▶ What you need to do
Scan the records beneath this line for the line holding "- Added caste-specific" and the line holding "- Added caste population tracking", then transcribe exactly those two and all lines between.

=======

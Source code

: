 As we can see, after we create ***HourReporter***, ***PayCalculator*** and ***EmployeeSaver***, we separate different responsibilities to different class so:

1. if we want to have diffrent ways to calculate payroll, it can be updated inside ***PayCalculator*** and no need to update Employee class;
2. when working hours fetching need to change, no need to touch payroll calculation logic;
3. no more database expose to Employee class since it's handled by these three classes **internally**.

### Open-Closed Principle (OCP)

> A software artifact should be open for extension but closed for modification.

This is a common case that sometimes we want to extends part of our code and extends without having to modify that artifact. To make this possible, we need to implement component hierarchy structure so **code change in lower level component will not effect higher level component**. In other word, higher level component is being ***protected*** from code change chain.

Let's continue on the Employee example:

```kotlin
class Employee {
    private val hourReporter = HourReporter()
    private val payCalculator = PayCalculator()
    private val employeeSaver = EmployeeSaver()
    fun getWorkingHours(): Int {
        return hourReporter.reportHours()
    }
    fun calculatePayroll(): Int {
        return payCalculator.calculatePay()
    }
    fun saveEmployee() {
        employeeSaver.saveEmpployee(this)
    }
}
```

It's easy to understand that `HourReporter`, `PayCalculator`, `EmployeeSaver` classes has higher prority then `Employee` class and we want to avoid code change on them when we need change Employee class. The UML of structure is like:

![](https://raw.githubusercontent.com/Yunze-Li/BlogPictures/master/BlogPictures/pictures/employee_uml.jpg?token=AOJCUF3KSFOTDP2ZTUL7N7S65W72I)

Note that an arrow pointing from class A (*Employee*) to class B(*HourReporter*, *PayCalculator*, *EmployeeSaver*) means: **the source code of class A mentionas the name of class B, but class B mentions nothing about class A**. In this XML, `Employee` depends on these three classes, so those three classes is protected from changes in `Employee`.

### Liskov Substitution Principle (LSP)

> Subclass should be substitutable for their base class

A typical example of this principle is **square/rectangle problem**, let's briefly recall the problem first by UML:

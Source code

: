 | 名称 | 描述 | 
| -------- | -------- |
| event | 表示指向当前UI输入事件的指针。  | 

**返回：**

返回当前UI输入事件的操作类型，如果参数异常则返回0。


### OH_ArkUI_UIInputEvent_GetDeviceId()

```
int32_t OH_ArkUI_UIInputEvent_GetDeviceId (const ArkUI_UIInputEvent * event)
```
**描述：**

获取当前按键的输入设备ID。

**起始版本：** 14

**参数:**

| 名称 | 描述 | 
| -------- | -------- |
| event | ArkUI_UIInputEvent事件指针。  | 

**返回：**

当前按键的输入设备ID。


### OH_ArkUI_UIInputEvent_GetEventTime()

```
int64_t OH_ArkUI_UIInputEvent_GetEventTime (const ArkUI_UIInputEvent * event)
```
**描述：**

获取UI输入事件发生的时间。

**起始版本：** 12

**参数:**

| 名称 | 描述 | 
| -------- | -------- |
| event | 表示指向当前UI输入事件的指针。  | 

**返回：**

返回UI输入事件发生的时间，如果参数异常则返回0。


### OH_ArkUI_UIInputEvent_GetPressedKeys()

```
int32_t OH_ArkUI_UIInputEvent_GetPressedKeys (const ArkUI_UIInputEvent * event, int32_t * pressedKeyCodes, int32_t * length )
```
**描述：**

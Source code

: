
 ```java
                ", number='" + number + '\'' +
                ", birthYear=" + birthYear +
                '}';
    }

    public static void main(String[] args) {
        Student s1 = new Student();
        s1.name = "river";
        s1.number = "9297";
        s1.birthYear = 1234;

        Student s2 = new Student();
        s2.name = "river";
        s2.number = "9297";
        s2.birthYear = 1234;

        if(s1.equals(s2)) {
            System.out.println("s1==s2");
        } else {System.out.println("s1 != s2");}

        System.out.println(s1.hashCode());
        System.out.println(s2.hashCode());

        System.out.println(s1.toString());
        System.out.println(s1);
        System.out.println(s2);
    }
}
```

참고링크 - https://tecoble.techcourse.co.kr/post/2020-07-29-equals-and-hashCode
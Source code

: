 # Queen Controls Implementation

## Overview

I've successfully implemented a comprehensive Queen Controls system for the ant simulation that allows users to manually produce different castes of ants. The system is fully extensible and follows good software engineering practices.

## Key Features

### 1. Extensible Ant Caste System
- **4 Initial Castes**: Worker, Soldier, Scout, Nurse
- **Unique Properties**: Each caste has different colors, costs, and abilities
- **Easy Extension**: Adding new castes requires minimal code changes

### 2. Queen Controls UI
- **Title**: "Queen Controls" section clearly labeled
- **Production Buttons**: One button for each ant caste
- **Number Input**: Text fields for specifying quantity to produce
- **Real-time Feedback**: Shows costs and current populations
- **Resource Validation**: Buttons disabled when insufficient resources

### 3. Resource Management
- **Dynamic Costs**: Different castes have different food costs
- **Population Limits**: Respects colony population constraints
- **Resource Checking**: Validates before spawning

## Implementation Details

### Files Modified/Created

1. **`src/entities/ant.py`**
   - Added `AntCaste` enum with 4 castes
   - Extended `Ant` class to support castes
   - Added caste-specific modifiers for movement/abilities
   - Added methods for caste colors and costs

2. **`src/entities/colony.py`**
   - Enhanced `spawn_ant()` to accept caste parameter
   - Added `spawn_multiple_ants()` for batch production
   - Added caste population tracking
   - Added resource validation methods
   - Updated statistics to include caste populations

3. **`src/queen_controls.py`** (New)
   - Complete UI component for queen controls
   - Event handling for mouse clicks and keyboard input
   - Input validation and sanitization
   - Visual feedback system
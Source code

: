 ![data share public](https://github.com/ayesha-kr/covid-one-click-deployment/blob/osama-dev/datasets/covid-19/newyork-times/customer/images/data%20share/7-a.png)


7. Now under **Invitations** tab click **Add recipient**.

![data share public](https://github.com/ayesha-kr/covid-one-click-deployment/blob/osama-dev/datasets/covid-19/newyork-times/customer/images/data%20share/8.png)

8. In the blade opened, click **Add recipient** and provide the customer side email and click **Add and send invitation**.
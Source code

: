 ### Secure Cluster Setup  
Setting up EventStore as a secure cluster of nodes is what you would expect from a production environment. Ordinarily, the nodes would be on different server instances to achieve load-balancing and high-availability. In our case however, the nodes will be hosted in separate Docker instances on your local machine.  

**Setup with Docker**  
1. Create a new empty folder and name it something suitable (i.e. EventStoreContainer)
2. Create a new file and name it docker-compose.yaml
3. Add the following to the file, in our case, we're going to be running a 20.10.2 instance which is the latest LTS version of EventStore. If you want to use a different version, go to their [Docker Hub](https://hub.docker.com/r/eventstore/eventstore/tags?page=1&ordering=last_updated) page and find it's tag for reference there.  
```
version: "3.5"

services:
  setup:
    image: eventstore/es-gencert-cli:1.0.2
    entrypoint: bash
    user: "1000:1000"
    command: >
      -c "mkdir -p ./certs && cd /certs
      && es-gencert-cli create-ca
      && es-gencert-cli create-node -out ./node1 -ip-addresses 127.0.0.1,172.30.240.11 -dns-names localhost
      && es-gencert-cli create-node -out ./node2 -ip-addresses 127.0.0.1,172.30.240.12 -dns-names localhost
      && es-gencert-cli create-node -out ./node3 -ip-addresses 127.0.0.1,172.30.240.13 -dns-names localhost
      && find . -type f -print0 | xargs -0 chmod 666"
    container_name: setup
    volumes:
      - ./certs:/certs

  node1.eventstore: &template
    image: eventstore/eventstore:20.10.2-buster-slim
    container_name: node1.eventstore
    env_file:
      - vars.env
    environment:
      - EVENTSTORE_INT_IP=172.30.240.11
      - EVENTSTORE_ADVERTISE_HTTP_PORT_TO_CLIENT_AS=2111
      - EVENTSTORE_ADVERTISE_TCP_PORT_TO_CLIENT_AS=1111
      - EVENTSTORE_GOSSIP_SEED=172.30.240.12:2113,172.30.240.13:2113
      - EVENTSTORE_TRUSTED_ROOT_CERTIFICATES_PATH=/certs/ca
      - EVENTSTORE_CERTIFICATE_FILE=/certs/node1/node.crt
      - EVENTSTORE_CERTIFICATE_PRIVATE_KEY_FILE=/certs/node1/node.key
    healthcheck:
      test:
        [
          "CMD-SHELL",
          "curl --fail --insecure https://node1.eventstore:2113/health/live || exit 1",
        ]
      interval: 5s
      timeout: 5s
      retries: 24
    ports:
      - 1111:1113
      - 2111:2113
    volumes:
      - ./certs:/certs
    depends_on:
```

=======

▶ Task response
   - Added caste-specific modifiers for movement/abilities
   - Added methods for caste colors and costs

2. **`src/entities/colony.py`**
   - Enhanced `spawn_ant()` to accept caste parameter
   - Added `spawn_multiple_ants()` for batch production
   - Added caste population tracking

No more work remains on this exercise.